__Work request__
Wherever the word "account" occurs in the listing, copy the whole line.
+ + + +
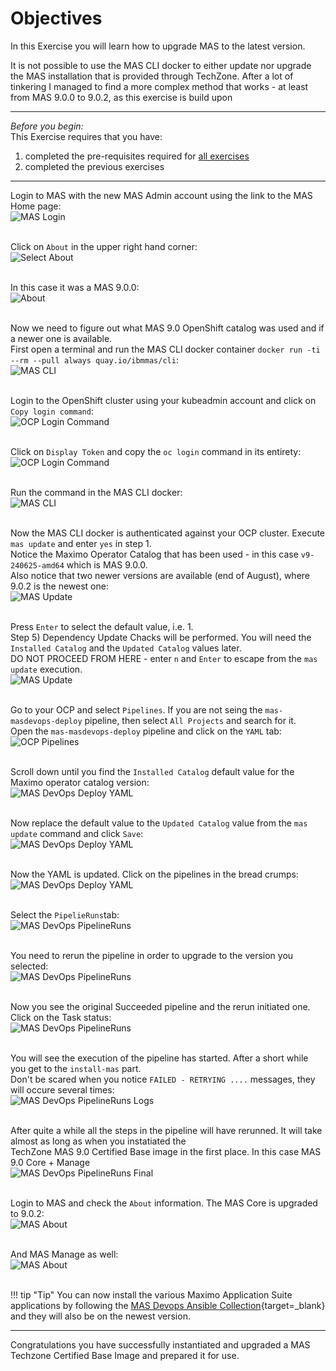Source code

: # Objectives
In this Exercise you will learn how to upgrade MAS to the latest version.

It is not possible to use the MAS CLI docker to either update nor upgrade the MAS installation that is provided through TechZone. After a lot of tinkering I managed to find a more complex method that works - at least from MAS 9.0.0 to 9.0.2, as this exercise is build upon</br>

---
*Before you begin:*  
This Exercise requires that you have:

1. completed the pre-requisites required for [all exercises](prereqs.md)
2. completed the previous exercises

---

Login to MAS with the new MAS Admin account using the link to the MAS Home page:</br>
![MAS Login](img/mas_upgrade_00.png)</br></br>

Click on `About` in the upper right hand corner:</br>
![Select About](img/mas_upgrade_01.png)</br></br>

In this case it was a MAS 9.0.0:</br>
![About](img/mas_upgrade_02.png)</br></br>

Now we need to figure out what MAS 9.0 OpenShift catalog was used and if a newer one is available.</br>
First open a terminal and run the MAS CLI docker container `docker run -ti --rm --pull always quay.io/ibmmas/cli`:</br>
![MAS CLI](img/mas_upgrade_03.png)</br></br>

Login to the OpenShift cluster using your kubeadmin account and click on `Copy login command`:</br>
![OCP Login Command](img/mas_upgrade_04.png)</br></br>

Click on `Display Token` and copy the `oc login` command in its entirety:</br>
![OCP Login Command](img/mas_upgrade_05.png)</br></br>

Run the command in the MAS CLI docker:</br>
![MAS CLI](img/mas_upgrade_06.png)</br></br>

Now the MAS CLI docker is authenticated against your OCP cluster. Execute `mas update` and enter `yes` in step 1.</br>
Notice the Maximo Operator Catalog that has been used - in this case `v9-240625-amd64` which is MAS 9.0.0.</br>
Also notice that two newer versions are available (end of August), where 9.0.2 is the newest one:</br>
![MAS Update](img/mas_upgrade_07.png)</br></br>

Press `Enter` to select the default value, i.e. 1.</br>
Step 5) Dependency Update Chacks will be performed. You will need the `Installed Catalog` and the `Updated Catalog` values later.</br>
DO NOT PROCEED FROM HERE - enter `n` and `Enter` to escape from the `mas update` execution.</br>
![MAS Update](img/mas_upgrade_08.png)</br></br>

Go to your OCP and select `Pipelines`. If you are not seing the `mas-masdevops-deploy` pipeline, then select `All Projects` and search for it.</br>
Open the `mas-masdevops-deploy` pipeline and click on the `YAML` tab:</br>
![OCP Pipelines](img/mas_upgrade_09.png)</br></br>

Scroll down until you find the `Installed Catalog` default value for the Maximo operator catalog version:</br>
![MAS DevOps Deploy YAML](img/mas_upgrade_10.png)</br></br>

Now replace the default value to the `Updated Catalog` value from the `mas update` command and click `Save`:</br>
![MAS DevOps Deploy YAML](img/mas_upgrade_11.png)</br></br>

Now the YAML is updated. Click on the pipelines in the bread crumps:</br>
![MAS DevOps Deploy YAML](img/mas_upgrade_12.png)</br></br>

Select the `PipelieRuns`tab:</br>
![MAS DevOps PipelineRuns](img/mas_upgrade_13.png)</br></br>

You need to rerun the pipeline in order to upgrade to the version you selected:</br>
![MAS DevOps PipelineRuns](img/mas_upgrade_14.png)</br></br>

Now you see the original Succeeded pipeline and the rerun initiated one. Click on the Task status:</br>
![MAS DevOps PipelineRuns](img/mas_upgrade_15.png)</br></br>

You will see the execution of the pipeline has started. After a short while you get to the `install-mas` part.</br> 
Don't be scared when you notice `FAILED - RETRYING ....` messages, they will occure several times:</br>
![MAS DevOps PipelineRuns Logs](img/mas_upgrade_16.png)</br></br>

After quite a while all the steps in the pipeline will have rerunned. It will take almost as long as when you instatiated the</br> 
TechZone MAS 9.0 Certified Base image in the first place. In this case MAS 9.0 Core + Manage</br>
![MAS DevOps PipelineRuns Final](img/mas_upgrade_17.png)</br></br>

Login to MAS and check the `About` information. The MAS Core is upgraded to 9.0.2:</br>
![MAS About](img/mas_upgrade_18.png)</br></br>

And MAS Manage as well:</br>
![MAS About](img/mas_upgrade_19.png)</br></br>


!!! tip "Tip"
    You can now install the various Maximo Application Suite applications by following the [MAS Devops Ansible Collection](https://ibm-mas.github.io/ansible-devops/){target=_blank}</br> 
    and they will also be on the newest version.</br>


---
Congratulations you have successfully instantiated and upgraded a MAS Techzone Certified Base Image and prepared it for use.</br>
+ + + +
__Task answer__
Login to MAS with the new MAS Admin account using the link to the MAS Home page:</br>
Login to the OpenShift cluster using your kubeadmin account and click on `Copy login command`:</br>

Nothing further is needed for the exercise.